Pedagogical Design Utilizing Learning Sciences

The biggest shortcoming of online classes is the lack of consistent and appropriate pedagogical design. Studies suggest that online classes that were developed in the early days of eLearning are less successful than recently designed classes. One reason that is cited is that new trends in pedagogy are being utilized to now improve student learning participation, while older classes are just representations of traditional teaching methods. Another reason for the improvement in newly designed classes is the use of psychological ideas that have been proven to encourage student engagement like gamification and social interaction. One suggestion for improvement of older classes is to teach instructors how to utilize Learning Management Systems effectively while simultaneously suggesting that they update their pedagogies. Many resources are available that show best-practices for implementing strong eLearning platforms. eLearning Industry, The Online Learning Consortium, Edutopia, National Standards for Quality Online Courses, EDUCAUSE, ISTE, and many others provide ideas and standards for stronger eLearning platforms.
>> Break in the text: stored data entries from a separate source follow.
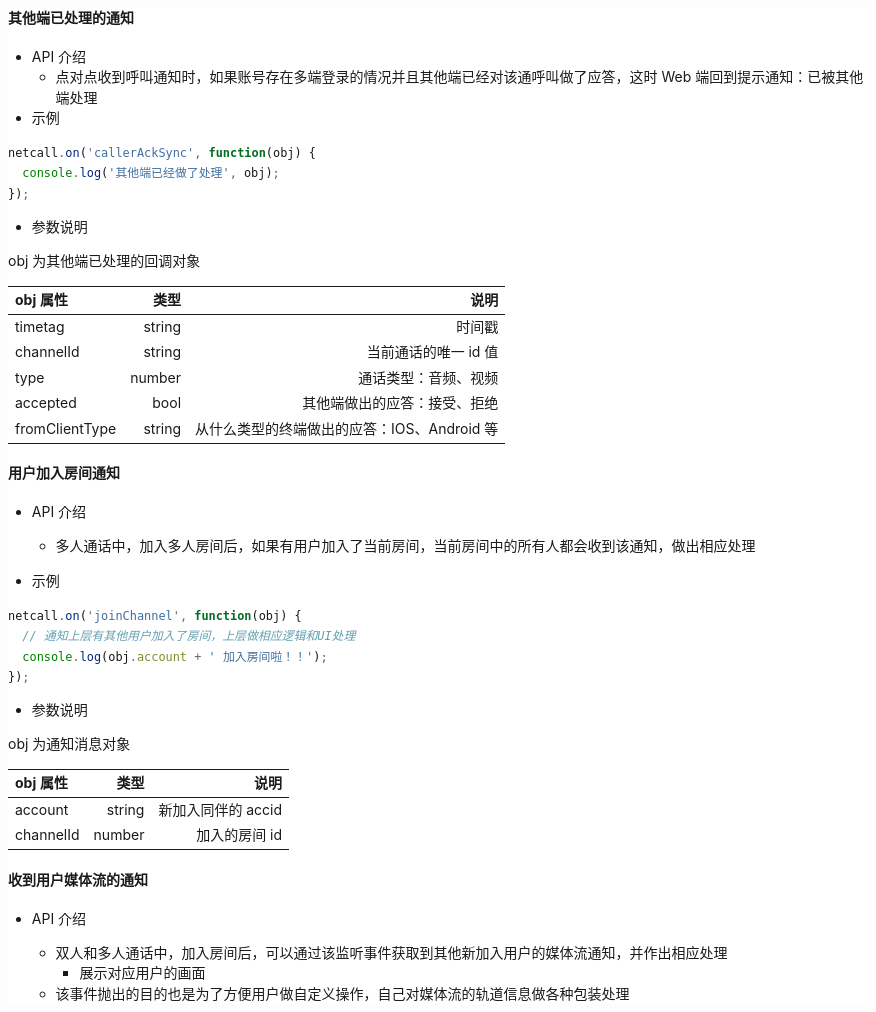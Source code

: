 #### <span id="其他端已处理的通知">其他端已处理的通知</span>

* API 介绍
  * 点对点收到呼叫通知时，如果账号存在多端登录的情况并且其他端已经对该通呼叫做了应答，这时 Web 端回到提示通知：已被其他端处理
* 示例

```js
netcall.on('callerAckSync', function(obj) {
  console.log('其他端已经做了处理', obj);
});
```

* 参数说明

obj 为其他端已处理的回调对象

| obj 属性       |   类型 |                                        说明 |
| :------------- | -----: | ------------------------------------------: |
| timetag        | string |                                      时间戳 |
| channelId      | string |                        当前通话的唯一 id 值 |
| type           | number |                        通话类型：音频、视频 |
| accepted       |   bool |                其他端做出的应答：接受、拒绝 |
| fromClientType | string | 从什么类型的终端做出的应答：IOS、Android 等 |

#### <span id="用户加入房间通知">用户加入房间通知</span>

* API 介绍

  * 多人通话中，加入多人房间后，如果有用户加入了当前房间，当前房间中的所有人都会收到该通知，做出相应处理

* 示例

```js
netcall.on('joinChannel', function(obj) {
  // 通知上层有其他用户加入了房间，上层做相应逻辑和UI处理
  console.log(obj.account + ' 加入房间啦！！');
});
```

* 参数说明

obj 为通知消息对象

| obj 属性  |   类型 |               说明 |
| :-------- | -----: | -----------------: |
| account   | string | 新加入同伴的 accid |
| channelId | number |      加入的房间 id |

#### <span id="收到用户媒体流的通知">收到用户媒体流的通知</span>

* API 介绍

  * 双人和多人通话中，加入房间后，可以通过该监听事件获取到其他新加入用户的媒体流通知，并作出相应处理
    * 展示对应用户的画面
  * 该事件抛出的目的也是为了方便用户做自定义操作，自己对媒体流的轨道信息做各种包装处理
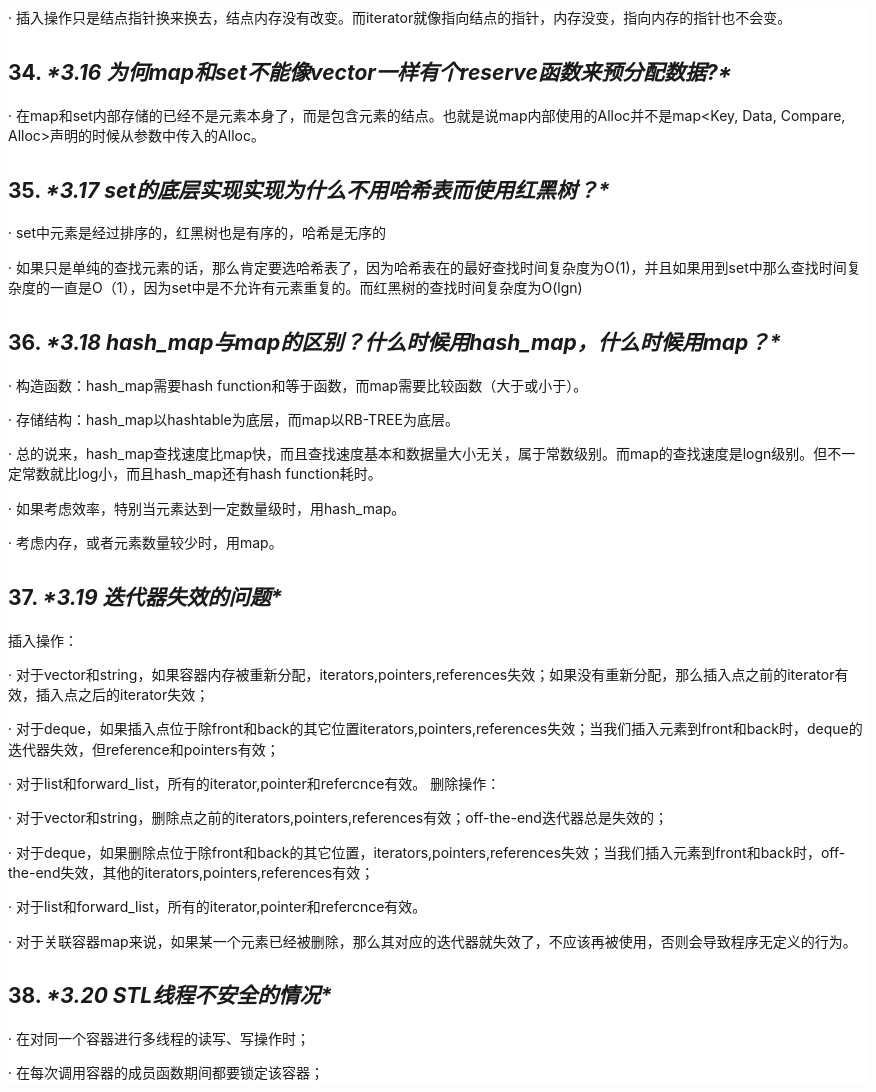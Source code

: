 · 插入操作只是结点指针换来换去，结点内存没有改变。而iterator就像指向结点的指针，内存没变，指向内存的指针也不会变。

## **34.** ***\*3.16 为何map和set不能像vector一样有个reserve函数来预分配数据?\****

· 在map和set内部存储的已经不是元素本身了，而是包含元素的结点。也就是说map内部使用的Alloc并不是map<Key, Data, Compare, Alloc>声明的时候从参数中传入的Alloc。

## **35.** ***\*3.17 set的底层实现实现为什么不用哈希表而使用红黑树？\****

· set中元素是经过排序的，红黑树也是有序的，哈希是无序的

· 如果只是单纯的查找元素的话，那么肯定要选哈希表了，因为哈希表在的最好查找时间复杂度为O(1)，并且如果用到set中那么查找时间复杂度的一直是O（1），因为set中是不允许有元素重复的。而红黑树的查找时间复杂度为O(lgn)

## **36.** ***\*3.18 hash_map与map的区别？什么时候用hash_map，什么时候用map？\****

· 构造函数：hash_map需要hash function和等于函数，而map需要比较函数（大于或小于）。

· 存储结构：hash_map以hashtable为底层，而map以RB-TREE为底层。

· 总的说来，hash_map查找速度比map快，而且查找速度基本和数据量大小无关，属于常数级别。而map的查找速度是logn级别。但不一定常数就比log小，而且hash_map还有hash function耗时。

· 如果考虑效率，特别当元素达到一定数量级时，用hash_map。

· 考虑内存，或者元素数量较少时，用map。

## **37.** ***\*3.19 迭代器失效的问题\****

插入操作：

· 对于vector和string，如果容器内存被重新分配，iterators,pointers,references失效；如果没有重新分配，那么插入点之前的iterator有效，插入点之后的iterator失效；

· 对于deque，如果插入点位于除front和back的其它位置iterators,pointers,references失效；当我们插入元素到front和back时，deque的迭代器失效，但reference和pointers有效；

· 对于list和forward_list，所有的iterator,pointer和refercnce有效。 删除操作：

· 对于vector和string，删除点之前的iterators,pointers,references有效；off-the-end迭代器总是失效的；

· 对于deque，如果删除点位于除front和back的其它位置，iterators,pointers,references失效；当我们插入元素到front和back时，off-the-end失效，其他的iterators,pointers,references有效；

· 对于list和forward_list，所有的iterator,pointer和refercnce有效。

· 对于关联容器map来说，如果某一个元素已经被删除，那么其对应的迭代器就失效了，不应该再被使用，否则会导致程序无定义的行为。

## **38.** ***\*3.20 STL线程不安全的情况\****

· 在对同一个容器进行多线程的读写、写操作时；

· 在每次调用容器的成员函数期间都要锁定该容器；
Learning Analytics And Formative Assessment

Learning analytics is not just the gathering of data or even direct measurement for assessment like standardized tests. Learning analytics should be more of a holistic view of academic disciplines. It should include aspects of information science, formative assessment, psychology, and sociology to truly find a more authentic way of helping our students. Authentic assessment is finding ways to include information that is more meaningful and directed to an individual than a standardized score. An authentic assessment should allow for revision and utilize inclusion to recognize that diversity is valid and valued. While naysayers worry about the collection of Big Data and privacy issues, many schools are looking at ways to help students. Learning analytics can give students real-time results on their grades and examine participation and productivity. When analytics are designed to incorporate multiple factors outside of subjective judgment, concerns of biased instructors tend to disappear, and students feel more comfortable with the fairness of their grades

In the future, implementing more beneficial pedagogical ideas in online learning systems as well as brick and mortar schools will help increase retention, promote accessibility, and improve student learning outcomes while making education more relevant to student needs and interests. Instructors, parents, administrators, Instructional Designers, and politicians should recognize that a more holistic solution is needed because many old ideas do not serve the needs of a diverse population. By implementing a combination of pedagogies and assessments like project-based learning, peer feedback with interaction and reflection, instructor as facilitator, pedagogical design utilizing learning sciences, and incorporating learning analytics and formative assessment we can achieve greater success in all of our schools and give students an experience that will help them to become lifelong learners.